* [PATCH 0/3] Fix-use-after-free-when-a-port-is-removed
@ 2021-10-06 8:09 Israel Rukshin
2021-10-06 8:09 ` [PATCH 1/3] nvmet: Fix use-after-free when a port is removed Israel Rukshin
` (3 more replies)
0 siblings, 4 replies; 5+ messages in thread
From: Israel Rukshin @ 2021-10-06 8:09 UTC (permalink / raw)
To: Linux-nvme, Sagi Grimberg, Christoph Hellwig
Cc: Israel Rukshin, Nitzan Carmi, Max Gurtovoy
Hi all,
This series fixes an issue when a port is removed through configfs.
This issue is a use-after-free bug for any command that dereferences
req->port (like in nvmet_parse_io_cmd) after releasing the port.

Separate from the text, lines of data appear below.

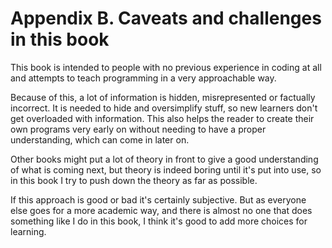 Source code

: # Appendix B. Caveats and challenges in this book

This book is intended to people with no previous experience in coding at all 
and attempts to teach programming in a very approachable way.

Because of this, a lot of information is hidden, misrepresented or 
factually incorrect. It is needed to hide and oversimplify stuff, so new 
learners don't get overloaded with information. This also helps the reader 
to create their own programs very early on without needing 
to have a proper understanding, which can come in later on.

Other books might put a lot of theory in front to give a good understanding 
of what is coming next, but theory is indeed boring until it's put into use, 
so in this book I try to push down the theory as far as possible.

If this approach is good or bad it's certainly subjective. But as everyone else 
goes for a more academic way, and there is almost no one that does something 
like I do in this book, I think it's good to add more choices for learning.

The first patch fix the issue after the controller finished the
connection flow and the second and the third patches fix it during
connection creation time at nvmet-rdma and nvmet-tcp drivers.
Israel Rukshin (3):
nvmet: Fix use-after-free when a port is removed
nvmet_rdma: Fix use-after-free when a port is removed
nvmet_tcp: Fix use-after-free when a port is removed
drivers/nvme/target/configfs.c | 2 ++
drivers/nvme/target/rdma.c | 24 ++++++++++++++++++++++++
drivers/nvme/target/tcp.c | 16 ++++++++++++++++
3 files changed, 42 insertions(+)
--
2.16.3
_______________________________________________
Linux-nvme mailing list
Linux-nvme@lists.infradead.org
http://lists.infradead.org/mailman/listinfo/linux-nvme
^ permalink raw reply [flat|nested] 5+ messages in thread
* [PATCH 1/3] nvmet: Fix use-after-free when a port is removed
2021-10-06 8:09 [PATCH 0/3] Fix-use-after-free-when-a-port-is-removed Israel Rukshin
@ 2021-10-06 8:09 ` Israel Rukshin
2021-10-06 8:09 ` [PATCH 2/3] nvmet_rdma: " Israel Rukshin
` (2 subsequent siblings)
3 siblings, 0 replies; 5+ messages in thread
From: Israel Rukshin @ 2021-10-06 8:09 UTC (permalink / raw)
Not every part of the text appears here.